Exercise directions
Please set down the records exactly, keeping every line.

Data records:
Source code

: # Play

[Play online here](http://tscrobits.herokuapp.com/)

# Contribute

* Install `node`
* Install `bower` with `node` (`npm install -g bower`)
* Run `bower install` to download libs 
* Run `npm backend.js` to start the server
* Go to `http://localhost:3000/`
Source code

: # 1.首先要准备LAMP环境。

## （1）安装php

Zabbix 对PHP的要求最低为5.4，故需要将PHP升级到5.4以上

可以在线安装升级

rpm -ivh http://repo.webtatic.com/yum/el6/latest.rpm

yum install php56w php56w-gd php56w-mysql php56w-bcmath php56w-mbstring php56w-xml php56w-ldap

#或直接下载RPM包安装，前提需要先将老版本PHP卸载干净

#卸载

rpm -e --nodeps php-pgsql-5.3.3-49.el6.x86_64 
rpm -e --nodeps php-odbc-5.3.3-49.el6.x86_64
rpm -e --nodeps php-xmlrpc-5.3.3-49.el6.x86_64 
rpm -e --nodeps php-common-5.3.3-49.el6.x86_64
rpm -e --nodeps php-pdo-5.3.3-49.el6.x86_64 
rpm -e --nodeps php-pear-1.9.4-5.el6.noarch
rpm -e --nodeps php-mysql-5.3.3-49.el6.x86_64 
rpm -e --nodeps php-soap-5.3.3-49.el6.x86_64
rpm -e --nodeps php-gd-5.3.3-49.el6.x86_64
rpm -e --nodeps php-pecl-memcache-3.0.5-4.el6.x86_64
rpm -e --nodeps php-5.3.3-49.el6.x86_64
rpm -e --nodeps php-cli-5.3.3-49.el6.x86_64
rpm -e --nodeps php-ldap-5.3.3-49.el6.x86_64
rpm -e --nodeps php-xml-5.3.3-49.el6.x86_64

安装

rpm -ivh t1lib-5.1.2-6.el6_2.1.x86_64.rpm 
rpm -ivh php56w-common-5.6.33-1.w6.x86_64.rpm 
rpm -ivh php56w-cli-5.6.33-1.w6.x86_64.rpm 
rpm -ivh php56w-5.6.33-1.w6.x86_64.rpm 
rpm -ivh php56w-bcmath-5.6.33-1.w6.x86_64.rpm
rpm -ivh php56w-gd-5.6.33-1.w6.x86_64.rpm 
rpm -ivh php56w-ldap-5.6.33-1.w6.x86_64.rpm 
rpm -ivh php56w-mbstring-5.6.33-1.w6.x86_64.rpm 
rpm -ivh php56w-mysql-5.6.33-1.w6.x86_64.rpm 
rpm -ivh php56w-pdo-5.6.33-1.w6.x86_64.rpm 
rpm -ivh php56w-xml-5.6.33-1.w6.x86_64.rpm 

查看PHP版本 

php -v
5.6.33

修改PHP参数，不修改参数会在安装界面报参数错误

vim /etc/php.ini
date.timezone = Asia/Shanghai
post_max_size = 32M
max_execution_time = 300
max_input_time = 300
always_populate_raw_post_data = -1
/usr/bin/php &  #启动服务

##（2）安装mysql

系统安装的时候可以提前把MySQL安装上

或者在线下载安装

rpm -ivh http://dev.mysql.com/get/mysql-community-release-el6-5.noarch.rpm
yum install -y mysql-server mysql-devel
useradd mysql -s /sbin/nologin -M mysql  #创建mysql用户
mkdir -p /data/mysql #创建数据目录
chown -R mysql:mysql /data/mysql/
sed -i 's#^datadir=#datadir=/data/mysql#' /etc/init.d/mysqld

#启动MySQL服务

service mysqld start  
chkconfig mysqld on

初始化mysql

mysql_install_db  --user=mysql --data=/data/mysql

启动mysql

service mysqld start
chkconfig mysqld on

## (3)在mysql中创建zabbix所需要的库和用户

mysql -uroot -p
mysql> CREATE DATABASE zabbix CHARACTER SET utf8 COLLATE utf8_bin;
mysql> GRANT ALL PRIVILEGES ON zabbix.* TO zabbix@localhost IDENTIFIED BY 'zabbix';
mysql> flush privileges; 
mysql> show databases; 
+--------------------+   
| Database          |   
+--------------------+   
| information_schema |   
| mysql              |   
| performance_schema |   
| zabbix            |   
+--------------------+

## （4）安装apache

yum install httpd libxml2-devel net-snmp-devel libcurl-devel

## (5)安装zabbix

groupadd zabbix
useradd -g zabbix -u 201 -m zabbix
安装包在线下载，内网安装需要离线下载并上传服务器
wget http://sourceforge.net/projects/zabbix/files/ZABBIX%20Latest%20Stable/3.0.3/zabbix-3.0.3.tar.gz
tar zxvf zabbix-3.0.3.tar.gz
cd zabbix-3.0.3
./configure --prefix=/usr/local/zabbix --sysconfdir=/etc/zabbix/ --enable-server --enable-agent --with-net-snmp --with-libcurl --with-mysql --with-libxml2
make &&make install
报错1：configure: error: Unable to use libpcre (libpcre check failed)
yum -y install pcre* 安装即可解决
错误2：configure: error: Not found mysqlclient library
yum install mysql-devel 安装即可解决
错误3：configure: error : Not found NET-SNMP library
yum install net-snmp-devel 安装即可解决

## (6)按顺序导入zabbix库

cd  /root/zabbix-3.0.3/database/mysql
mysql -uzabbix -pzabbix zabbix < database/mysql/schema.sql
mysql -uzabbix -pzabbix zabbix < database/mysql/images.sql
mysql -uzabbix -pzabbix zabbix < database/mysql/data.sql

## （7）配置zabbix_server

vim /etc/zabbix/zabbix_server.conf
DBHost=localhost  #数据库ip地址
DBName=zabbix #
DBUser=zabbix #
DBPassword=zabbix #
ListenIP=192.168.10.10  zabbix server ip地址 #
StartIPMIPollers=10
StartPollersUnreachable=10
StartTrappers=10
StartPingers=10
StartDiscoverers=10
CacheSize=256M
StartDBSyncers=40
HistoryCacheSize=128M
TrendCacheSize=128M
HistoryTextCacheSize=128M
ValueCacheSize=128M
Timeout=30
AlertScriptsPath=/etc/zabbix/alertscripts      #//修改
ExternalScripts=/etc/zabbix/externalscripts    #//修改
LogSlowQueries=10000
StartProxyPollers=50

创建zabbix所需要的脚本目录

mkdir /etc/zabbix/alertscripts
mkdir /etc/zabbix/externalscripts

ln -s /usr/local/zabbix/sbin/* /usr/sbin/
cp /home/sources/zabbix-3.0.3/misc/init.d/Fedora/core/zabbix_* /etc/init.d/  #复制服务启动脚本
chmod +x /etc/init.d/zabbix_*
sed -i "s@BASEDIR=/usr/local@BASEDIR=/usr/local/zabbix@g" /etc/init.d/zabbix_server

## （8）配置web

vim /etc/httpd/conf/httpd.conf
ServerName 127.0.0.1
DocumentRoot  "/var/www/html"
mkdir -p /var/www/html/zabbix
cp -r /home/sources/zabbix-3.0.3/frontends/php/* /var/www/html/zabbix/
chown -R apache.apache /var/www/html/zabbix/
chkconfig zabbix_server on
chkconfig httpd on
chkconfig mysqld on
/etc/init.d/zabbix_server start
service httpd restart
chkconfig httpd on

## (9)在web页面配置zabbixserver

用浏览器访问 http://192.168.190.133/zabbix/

Your response
Source code

: # Play

[Play online here](http://tscrobits.herokuapp.com/)

# Contribute

* Install `node`
* Install `bower` with `node` (`npm install -g bower`)
* Run `bower install` to download libs 
* Run `npm backend.js` to start the server
* Go to `http://localhost:3000/`
Source code

: # 1.首先要准备LAMP环境。

## （1）安装php

Zabbix 对PHP的要求最低为5.4，故需要将PHP升级到5.4以上

可以在线安装升级

rpm -ivh http://repo.webtatic.com/yum/el6/latest.rpm

yum install php56w php56w-gd php56w-mysql php56w-bcmath php56w-mbstring php56w-xml php56w-ldap

#或直接下载RPM包安装，前提需要先将老版本PHP卸载干净

#卸载

rpm -e --nodeps php-pgsql-5.3.3-49.el6.x86_64 
rpm -e --nodeps php-odbc-5.3.3-49.el6.x86_64
rpm -e --nodeps php-xmlrpc-5.3.3-49.el6.x86_64 
rpm -e --nodeps php-common-5.3.3-49.el6.x86_64
rpm -e --nodeps php-pdo-5.3.3-49.el6.x86_64 
rpm -e --nodeps php-pear-1.9.4-5.el6.noarch
rpm -e --nodeps php-mysql-5.3.3-49.el6.x86_64 
rpm -e --nodeps php-soap-5.3.3-49.el6.x86_64
rpm -e --nodeps php-gd-5.3.3-49.el6.x86_64
rpm -e --nodeps php-pecl-memcache-3.0.5-4.el6.x86_64
rpm -e --nodeps php-5.3.3-49.el6.x86_64
rpm -e --nodeps php-cli-5.3.3-49.el6.x86_64
rpm -e --nodeps php-ldap-5.3.3-49.el6.x86_64
rpm -e --nodeps php-xml-5.3.3-49.el6.x86_64

安装

rpm -ivh t1lib-5.1.2-6.el6_2.1.x86_64.rpm 
rpm -ivh php56w-common-5.6.33-1.w6.x86_64.rpm 
rpm -ivh php56w-cli-5.6.33-1.w6.x86_64.rpm 
rpm -ivh php56w-5.6.33-1.w6.x86_64.rpm 
rpm -ivh php56w-bcmath-5.6.33-1.w6.x86_64.rpm
rpm -ivh php56w-gd-5.6.33-1.w6.x86_64.rpm 
rpm -ivh php56w-ldap-5.6.33-1.w6.x86_64.rpm 
rpm -ivh php56w-mbstring-5.6.33-1.w6.x86_64.rpm 
rpm -ivh php56w-mysql-5.6.33-1.w6.x86_64.rpm 
rpm -ivh php56w-pdo-5.6.33-1.w6.x86_64.rpm 
rpm -ivh php56w-xml-5.6.33-1.w6.x86_64.rpm 

查看PHP版本 

php -v
5.6.33

修改PHP参数，不修改参数会在安装界面报参数错误

vim /etc/php.ini
date.timezone = Asia/Shanghai
post_max_size = 32M
max_execution_time = 300
max_input_time = 300
always_populate_raw_post_data = -1
/usr/bin/php &  #启动服务

##（2）安装mysql

系统安装的时候可以提前把MySQL安装上

或者在线下载安装

rpm -ivh http://dev.mysql.com/get/mysql-community-release-el6-5.noarch.rpm
yum install -y mysql-server mysql-devel
useradd mysql -s /sbin/nologin -M mysql  #创建mysql用户
mkdir -p /data/mysql #创建数据目录
chown -R mysql:mysql /data/mysql/
sed -i 's#^datadir=#datadir=/data/mysql#' /etc/init.d/mysqld

#启动MySQL服务

service mysqld start  
chkconfig mysqld on

初始化mysql

mysql_install_db  --user=mysql --data=/data/mysql

启动mysql

service mysqld start
chkconfig mysqld on

## (3)在mysql中创建zabbix所需要的库和用户

mysql -uroot -p
mysql> CREATE DATABASE zabbix CHARACTER SET utf8 COLLATE utf8_bin;
mysql> GRANT ALL PRIVILEGES ON zabbix.* TO zabbix@localhost IDENTIFIED BY 'zabbix';
mysql> flush privileges; 
mysql> show databases; 
+--------------------+   
| Database          |   
+--------------------+   
| information_schema |   
| mysql              |   
| performance_schema |   
| zabbix            |   
+--------------------+

## （4）安装apache

yum install httpd libxml2-devel net-snmp-devel libcurl-devel

## (5)安装zabbix

groupadd zabbix
useradd -g zabbix -u 201 -m zabbix
安装包在线下载，内网安装需要离线下载并上传服务器
wget http://sourceforge.net/projects/zabbix/files/ZABBIX%20Latest%20Stable/3.0.3/zabbix-3.0.3.tar.gz
tar zxvf zabbix-3.0.3.tar.gz
cd zabbix-3.0.3
./configure --prefix=/usr/local/zabbix --sysconfdir=/etc/zabbix/ --enable-server --enable-agent --with-net-snmp --with-libcurl --with-mysql --with-libxml2
make &&make install
报错1：configure: error: Unable to use libpcre (libpcre check failed)
yum -y install pcre* 安装即可解决
错误2：configure: error: Not found mysqlclient library
yum install mysql-devel 安装即可解决
错误3：configure: error : Not found NET-SNMP library
yum install net-snmp-devel 安装即可解决

## (6)按顺序导入zabbix库

cd  /root/zabbix-3.0.3/database/mysql
mysql -uzabbix -pzabbix zabbix < database/mysql/schema.sql
mysql -uzabbix -pzabbix zabbix < database/mysql/images.sql
mysql -uzabbix -pzabbix zabbix < database/mysql/data.sql

## （7）配置zabbix_server

vim /etc/zabbix/zabbix_server.conf
DBHost=localhost  #数据库ip地址
DBName=zabbix #
DBUser=zabbix #
DBPassword=zabbix #
ListenIP=192.168.10.10  zabbix server ip地址 #
StartIPMIPollers=10
StartPollersUnreachable=10
StartTrappers=10
StartPingers=10
StartDiscoverers=10
CacheSize=256M
StartDBSyncers=40
HistoryCacheSize=128M
TrendCacheSize=128M
HistoryTextCacheSize=128M
ValueCacheSize=128M
Timeout=30
AlertScriptsPath=/etc/zabbix/alertscripts      #//修改
ExternalScripts=/etc/zabbix/externalscripts    #//修改
LogSlowQueries=10000
StartProxyPollers=50

创建zabbix所需要的脚本目录

mkdir /etc/zabbix/alertscripts
mkdir /etc/zabbix/externalscripts

ln -s /usr/local/zabbix/sbin/* /usr/sbin/
cp /home/sources/zabbix-3.0.3/misc/init.d/Fedora/core/zabbix_* /etc/init.d/  #复制服务启动脚本
chmod +x /etc/init.d/zabbix_*
sed -i "s@BASEDIR=/usr/local@BASEDIR=/usr/local/zabbix@g" /etc/init.d/zabbix_server

## （8）配置web

vim /etc/httpd/conf/httpd.conf
ServerName 127.0.0.1
DocumentRoot  "/var/www/html"
mkdir -p /var/www/html/zabbix
cp -r /home/sources/zabbix-3.0.3/frontends/php/* /var/www/html/zabbix/
chown -R apache.apache /var/www/html/zabbix/
chkconfig zabbix_server on
chkconfig httpd on
chkconfig mysqld on
/etc/init.d/zabbix_server start
service httpd restart
chkconfig httpd on

## (9)在web页面配置zabbixserver

用浏览器访问 http://192.168.190.133/zabbix/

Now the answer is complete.